──────── MATERIALS PROVIDED

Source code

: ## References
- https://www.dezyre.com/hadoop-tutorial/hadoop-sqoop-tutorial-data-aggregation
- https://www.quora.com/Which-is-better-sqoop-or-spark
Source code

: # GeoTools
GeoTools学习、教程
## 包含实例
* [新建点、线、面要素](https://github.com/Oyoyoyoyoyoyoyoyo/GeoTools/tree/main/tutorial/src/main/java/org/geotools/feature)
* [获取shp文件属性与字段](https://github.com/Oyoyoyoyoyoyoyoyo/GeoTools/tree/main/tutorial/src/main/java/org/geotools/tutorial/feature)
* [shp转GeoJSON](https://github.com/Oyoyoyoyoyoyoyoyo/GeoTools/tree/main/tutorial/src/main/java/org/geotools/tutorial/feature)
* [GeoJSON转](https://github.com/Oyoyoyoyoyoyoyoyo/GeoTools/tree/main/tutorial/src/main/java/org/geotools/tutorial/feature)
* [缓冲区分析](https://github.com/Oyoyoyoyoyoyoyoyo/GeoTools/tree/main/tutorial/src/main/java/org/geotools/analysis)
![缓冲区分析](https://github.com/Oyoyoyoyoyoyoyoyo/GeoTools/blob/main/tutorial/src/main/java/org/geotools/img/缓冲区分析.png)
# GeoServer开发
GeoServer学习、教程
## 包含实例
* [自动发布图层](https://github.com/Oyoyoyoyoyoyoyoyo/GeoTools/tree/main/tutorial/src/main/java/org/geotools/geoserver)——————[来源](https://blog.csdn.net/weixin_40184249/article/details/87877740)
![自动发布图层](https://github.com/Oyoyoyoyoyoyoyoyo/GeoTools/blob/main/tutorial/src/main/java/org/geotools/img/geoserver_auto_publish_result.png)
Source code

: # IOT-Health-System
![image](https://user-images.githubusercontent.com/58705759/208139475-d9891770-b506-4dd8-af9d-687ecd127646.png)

────────────────

- PROBLEM STATEMENT: Give back the data above, repeating every record exactly.

- ANSWER SPACE:
Source code

: ## References
- https://www.dezyre.com/hadoop-tutorial/hadoop-sqoop-tutorial-data-aggregation
- https://www.quora.com/Which-is-better-sqoop-or-spark
Source code

: # GeoTools
GeoTools学习、教程
## 包含实例
* [新建点、线、面要素](https://github.com/Oyoyoyoyoyoyoyoyo/GeoTools/tree/main/tutorial/src/main/java/org/geotools/feature)
* [获取shp文件属性与字段](https://github.com/Oyoyoyoyoyoyoyoyo/GeoTools/tree/main/tutorial/src/main/java/org/geotools/tutorial/feature)
* [shp转GeoJSON](https://github.com/Oyoyoyoyoyoyoyoyo/GeoTools/tree/main/tutorial/src/main/java/org/geotools/tutorial/feature)
* [GeoJSON转](https://github.com/Oyoyoyoyoyoyoyoyo/GeoTools/tree/main/tutorial/src/main/java/org/geotools/tutorial/feature)
* [缓冲区分析](https://github.com/Oyoyoyoyoyoyoyoyo/GeoTools/tree/main/tutorial/src/main/java/org/geotools/analysis)
![缓冲区分析](https://github.com/Oyoyoyoyoyoyoyoyo/GeoTools/blob/main/tutorial/src/main/java/org/geotools/img/缓冲区分析.png)
# GeoServer开发
GeoServer学习、教程
## 包含实例
* [自动发布图层](https://github.com/Oyoyoyoyoyoyoyoyo/GeoTools/tree/main/tutorial/src/main/java/org/geotools/geoserver)——————[来源](https://blog.csdn.net/weixin_40184249/article/details/87877740)
![自动发布图层](https://github.com/Oyoyoyoyoyoyoyoyo/GeoTools/blob/main/tutorial/src/main/java/org/geotools/img/geoserver_auto_publish_result.png)
Source code

: # IOT-Health-System
![image](https://user-images.githubusercontent.com/58705759/208139475-d9891770-b506-4dd8-af9d-687ecd127646.png)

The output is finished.